-- DATA RECORDS --
= Beginning of Section =

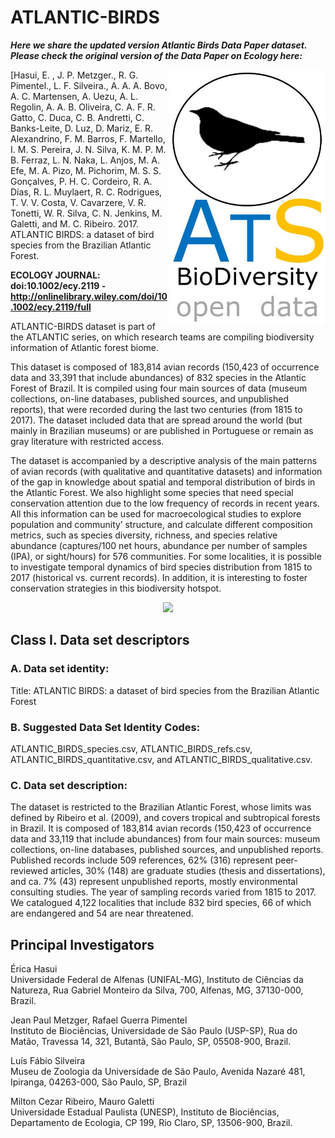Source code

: # ATLANTIC-BIRDS

***Here we share the updated version Atlantic Birds Data Paper dataset. Please check the original version of the Data Paper on Ecology here:***

<img align="right" width="250"  src="ats_v02_birds1.jpg"> [Hasui, E. , J. P. Metzger., R. G. Pimentel., L. F. Silveira., A. A. A. Bovo, A. C. Martensen, A. Uezu, 
A. L. Regolin, A. A. B. Oliveira, C. A. F. R. Gatto, C. Duca, C. B. Andretti, C. Banks-Leite, D. Luz, 
D. Mariz, E. R. Alexandrino, F. M. Barros, F. Martello, I. M. S. Pereira, J. N. Silva, K. M. P. M. B. Ferraz, 
L. N. Naka, L. Anjos, M. A. Efe, M. A. Pizo, M. Pichorim, M. S. S. Gonçalves, P. H. C. Cordeiro, R. A. Dias, 
R. L. Muylaert, R. C. Rodrigues, T. V. V. Costa, V. Cavarzere, V. R. Tonetti, W. R. Silva, C. N. Jenkins, 
M. Galetti, and M. C. Ribeiro. 2017. ATLANTIC BIRDS: a dataset of bird species from the Brazilian Atlantic Forest. 

**ECOLOGY JOURNAL: doi:10.1002/ecy.2119 - http://onlinelibrary.wiley.com/doi/10.1002/ecy.2119/full**

ATLANTIC-BIRDS dataset is part of the ATLANTIC series, on which research teams are compiling biodiversity information of Atlantic forest biome. 

This dataset is composed of 183,814 avian records (150,423 of occurrence data and 33,391 that include abundances)  of 832 species in the Atlantic Forest of Brazil. It is compiled using four main sources of data 
(museum collections, on-line databases, published sources, and unpublished reports), that were recorded during the last two centuries (from 1815 to 2017). The dataset included data that are spread around the world (but mainly in Brazilian museums) or are published in Portuguese or remain as gray literature with restricted access. 

The dataset is accompanied by a descriptive analysis of the main patterns of avian records (with qualitative and  quantitative datasets) and information of the gap in knowledge about spatial and temporal distribution of birds in the  Atlantic Forest. We also highlight some species that need special conservation attention due to the low frequency of  records in recent years. All this information can be used for macroecological studies to explore population and  community’ structure, and calculate different composition metrics, such as species diversity, richness, and species relative abundance (captures/100 net hours, abundance per number of samples (IPA), or sight/hours) for 576 communities. 
For some localities, it is possible to investigate temporal dynamics of bird species distribution from 1815 to 2017 (historical vs. current records). In addition, it is interesting to foster conservation strategies in this biodiversity hotspot.

<p align="center"> 
<img src="https://github.com/LEEClab/ATLANTIC-Birds/blob/master/figure.jpg">
</p>


## Class I. Data set descriptors
### A. Data set identity:

Title: ATLANTIC BIRDS: a dataset of bird species from the Brazilian Atlantic Forest

### B. Suggested Data Set Identity Codes: 

ATLANTIC_BIRDS_species.csv, ATLANTIC_BIRDS_refs.csv, ATLANTIC_BIRDS_quantitative.csv, and ATLANTIC_BIRDS_qualitative.csv.

### C. Data set description:
The dataset is restricted to the Brazilian Atlantic Forest, whose limits was defined by Ribeiro et al. (2009), 
and covers tropical and subtropical forests in Brazil. It is composed of 183,814 avian records 
(150,423 of occurrence data and 33,119 that include abundances) from four main sources: museum collections, 
on-line databases, published sources, and unpublished reports. Published records include 509 references, 62% (316) 
represent peer- reviewed articles, 30% (148) are graduate studies (thesis and dissertations), and ca. 7% (43) 
represent unpublished reports, mostly environmental consulting studies. The year of sampling records varied 
from 1815 to 2017. We catalogued 4,122 localities that include 832 bird species, 66 of which are endangered and 
54 are near threatened. 

## Principal Investigators

Érica Hasui  
Universidade Federal de Alfenas (UNIFAL-MG), Instituto de Ciências da Natureza, Rua Gabriel Monteiro da Silva, 700, 
Alfenas, MG, 37130-000, Brazil.

Jean Paul Metzger, Rafael Guerra Pimentel  
Instituto de Biociências, Universidade de São Paulo (USP-SP), Rua do Matão, Travessa 14, 321, Butantã, São Paulo, 
SP, 05508-900, Brazil.

Luís Fábio Silveira  
Museu de Zoologia da Universidade de São Paulo, Avenida Nazaré 481, Ipiranga, 04263-000, São Paulo, SP, Brazil

Milton Cezar Ribeiro, Mauro Galetti  
Universidade Estadual Paulista (UNESP), Instituto de Biociências, Departamento de Ecologia, CP 199, 
Rio Claro, SP, 13506-900, Brazil.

= End of Section =

-- ACTIVITY --
For this answer, retype the lines from the start of the listing through the line that holds "P. Metzger., R.", inclusive, exactly and without pictures.

-- TASK OUTPUT --
Source code

: # ATLANTIC-BIRDS

***Here we share the updated version Atlantic Birds Data Paper dataset. Please check the original version of the Data Paper on Ecology here:***

<img align="right" width="250"  src="ats_v02_birds1.jpg"> [Hasui, E. , J. P. Metzger., R. G. Pimentel., L. F. Silveira., A. A. A. Bovo, A. C. Martensen, A. Uezu, 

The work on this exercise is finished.